Другое дело, что Белый не выводит из обнаруженного им глубокого социологизма пушкинский отказ от названия «Зависть», а наоборот — ведет дело так, будто Пушкин это название оставил. Почему? Потому что Белым двигало совсем иное, чем Пушкиным, настроение.
В начале или в конце 1980‑х годов он писал — мне не узнать. Если в конце, то он просто следовал за модой: ругать революцию, начиная ото всех ее первоистоков. Если в начале, то он моду предварял, пуская рукопись по знакомым.
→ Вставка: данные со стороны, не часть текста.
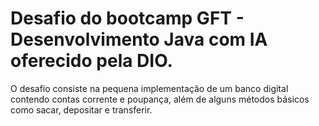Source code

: # Desafio do bootcamp GFT - Desenvolvimento Java com IA oferecido pela DIO.
O desafio consiste na pequena implementação de um banco digital contendo contas corrente e poupança, além de alguns métodos básicos como sacar, depositar e transferir.
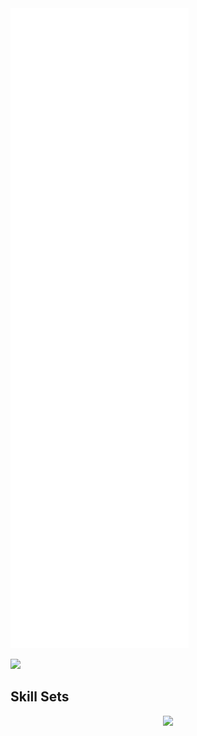 <!-- [mazandi profile](http://mazandi.herokuapp.com/api?handle=wlgn8648&theme=warm) -->

<picture>
  <img src="/github-metrics.svg" alt="Metrics">
</picture>


<a href="https://www.linkedin.com/in/parkjihoo/" target="_blank"><img src="https://img.shields.io/badge/linkedin-0A66C2?style=flat-square&logo=linkedin&logoColor=white"/></a>

## Skill Sets
<p align="center">
  <a href="https://skillicons.dev">
    <img src="https://skillicons.dev/icons?i=tensorflow,pytorch,mysql,postgres,spring,django,fastapi,flask,vue,gcp,docker,py,cpp,java,r,js&theme=light&perline=8" />
  </a>
</p>
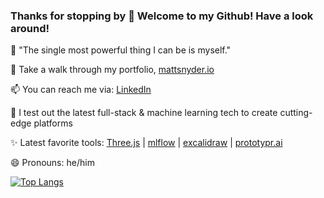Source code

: ### Thanks for stopping by 👋 Welcome to my Github! Have a look around!
<!--
**Snooder/Snooder** is a ✨ _special_ ✨ repository because its `README.md` (this file) appears on your GitHub profile.

Here are some ideas to get you started:

- 🔭 I’m currently working on ...
- 🌱 I’m currently learning ...
- 👯 I’m looking to collaborate on ...
- 🤔 I’m looking for help with ...
- 💬 Ask me about ...
- 📫 How to reach me: ...
- 😄 Pronouns: ...
- ⚡ Fun fact: ...

![Matt's github stats](https://github-readme-stats.vercel.app/api?username=Snooder&theme=tokyonight&layout=compact&count_private=true&include_all_commits=true&rank_icon=github)
-->
💬 "The single most powerful thing I can be is myself."

🌱 Take a walk through my portfolio, [mattsnyder.io](https://mattsnyder.io/)

📫 You can reach me via: [LinkedIn](https://www.linkedin.com/in/mattcsnyder/)

🔭 I test out the latest full-stack & machine learning tech to create cutting-edge platforms

✨ Latest favorite tools: [Three.js](https://threejs.org/) | [mlflow](https://mlflow.org/) | [excalidraw](https://excalidraw.com/) | [prototypr.ai](https://www.prototypr.ai/
)

😄 Pronouns: he/him

[![Top Langs](https://github-readme-stats.vercel.app/api/top-langs/?username=Snooder&theme=tokyonight&layout=compact&count_private=true&include_all_commits=true)](https://github.com/Snooder/github-readme-stats)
«Склонность к ревнивому контролю за чужой жизнью, завистливая недоброжелательность» это результат перехода от натурального хозяйства к товарному производству, а не результат Возрождения, явления более позднего, чем товарное производство. Не сравнившись в трудоемкости, как запрашивать цену? Понятие «справедливая цена» есть норма средневековых цехов, хоть она и пережила Средневековье. И если Просвещение заимствовало идею социального равенства, то взяло оно ее от средневековых ремесленников, а не от Возрождения. Возрождение движимо авантюристами, рыцарями удачи, а не кропотливыми трудягами. Неэквивалентный обмен с туземцами или просто грабеж (то ли туземцев, то ли европейцев — в колонизации или в пиратстве) вот что началось с Возрождением, а не «ревнивый контроль за чужой жизнью». С другой стороны, именно в эпоху Просвещения на уровень производителей товара вышли, наконец, писатели: стали творить не для меценатов, а для публики и жить — на вырученное от книгопродажи. И их, естественно, интересовало равенство: кто трудолюбивее, кто тоньше освоил свое искусство, тот больше и лучше написал — и тому улыбалась слава.
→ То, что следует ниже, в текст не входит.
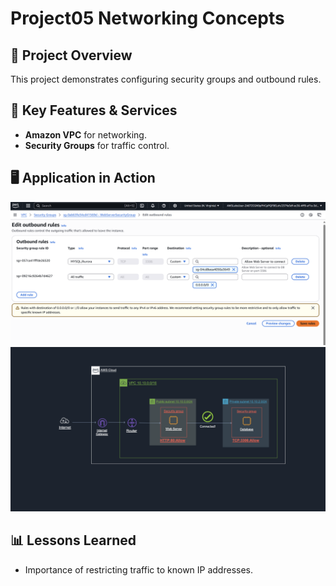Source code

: # Project05 Networking Concepts

## 📌 Project Overview
This project demonstrates configuring security groups and outbound rules.

## 🚀 Key Features & Services
- **Amazon VPC** for networking.
- **Security Groups** for traffic control.

## 🖥️ Application in Action
![Security Group](p5-1.png)
![Security Group](p5-2.png)

## 📊 Lessons Learned
- Importance of restricting traffic to known IP addresses.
Причем слава для этих поборников равенства была (как правильно отметил Белый) «вынужденным элементом мира». Просветители застали славу применяемой к художникам. Ввело эту практику действительно Возрождение (Средневековье не оставило имен, скажем, архитекторов таких шедевров, как Кельнский или Страсбургский собор, имен скульпторов и художников, оформивших их интеръеры; авторы, — все без исключения, — удовлетворялись фактом самовыражения). А к чему стремился конкретный художник эпохи Просвещения в первую очередь: к славе или к творческим достижениям — это действительно уже было двойственным и определялось тем, честолюбив имярек в глубине души своей или нет. Но сравниваться в отношении к славе необходимо было всем — хотя бы чтоб не завысить цену на свои произведения.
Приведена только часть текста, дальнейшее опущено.